Entre las personas que gozaron de popularidad en Córdoba, hace ya bastantes años, figuraban los maestros de baile conocidos por Pepito el del huerto y Don Paulino.

Y aunque dedicados á la misma profesión eran dos tipos completamente opuestos: uno el bailarín popular, otro el que pudiéramos llamar aristocrático.

Pepito el del huerto, así apodado porque vivió mucho tiempo en el huerto del "Vidrio", situado en los callejones próximos al paseo de San Martín, frente al edificio que hoy ocupa la Audiencia, fué en sus mocedades botinero.

Joven alegre, aficionado á la juerga y habilísimo en el baile, no había casorio, bautizo ni parranda en que él no fuera elemento principal.
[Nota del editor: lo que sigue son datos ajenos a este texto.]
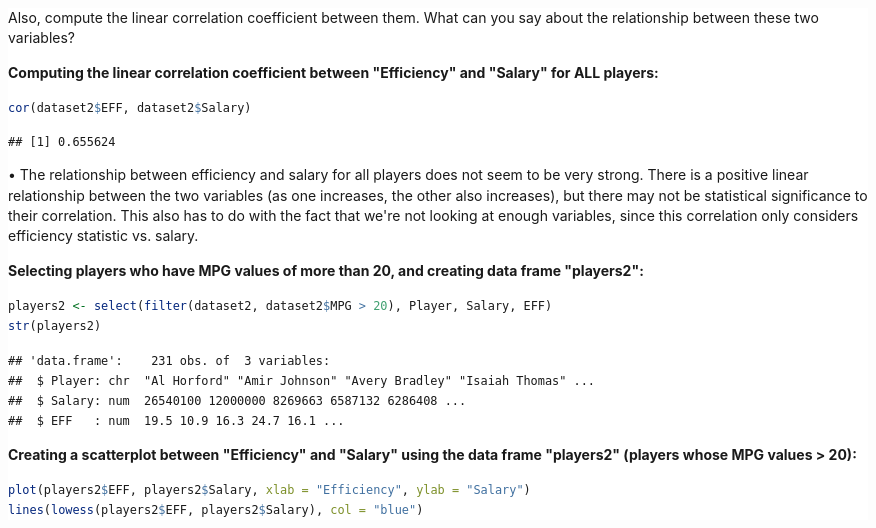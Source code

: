 Also, compute the linear correlation coefficient between them. What can you say about the relationship between these two variables?

**Computing the linear correlation coefficient between "Efficiency" and "Salary" for ALL players:**

``` r
cor(dataset2$EFF, dataset2$Salary)
```

    ## [1] 0.655624

• The relationship between efficiency and salary for all players does not seem to be very strong. There is a positive linear relationship between the two variables (as one increases, the other also increases), but there may not be statistical significance to their correlation. This also has to do with the fact that we're not looking at enough variables, since this correlation only considers efficiency statistic vs. salary.

**Selecting players who have MPG values of more than 20, and creating data frame "players2":**

``` r
players2 <- select(filter(dataset2, dataset2$MPG > 20), Player, Salary, EFF)
str(players2)
```

    ## 'data.frame':    231 obs. of  3 variables:
    ##  $ Player: chr  "Al Horford" "Amir Johnson" "Avery Bradley" "Isaiah Thomas" ...
    ##  $ Salary: num  26540100 12000000 8269663 6587132 6286408 ...
    ##  $ EFF   : num  19.5 10.9 16.3 24.7 16.1 ...

**Creating a scatterplot between "Efficiency" and "Salary" using the data frame "players2" (players whose MPG values &gt; 20):**

``` r
plot(players2$EFF, players2$Salary, xlab = "Efficiency", ylab = "Salary")
lines(lowess(players2$EFF, players2$Salary), col = "blue")
```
Las mozas que asistían á tales fiestas tenian á gala bailar con Pepito, cordobés neto, que derrochaba donosura en esos bailes genuinamente andaluces y artísticos llamados el vito, las peteneras, las soleares y las sevillanas.

Y á la vez que con sus primores coreográficos entusiasmaba á las hembras, sabia con su gracia hacer las delicias de todos los concurrentes.

Le solía acompañar un gitano de muy pocos años, casi un chiquillo, operario de su taller de botinería, muchacho ocurrente como pocos, capaz de hacer desternillar de risa al hombre más misántropo; un individuo á cuyo alrededor no había penas, como aseguraban cuantas personas le conocían.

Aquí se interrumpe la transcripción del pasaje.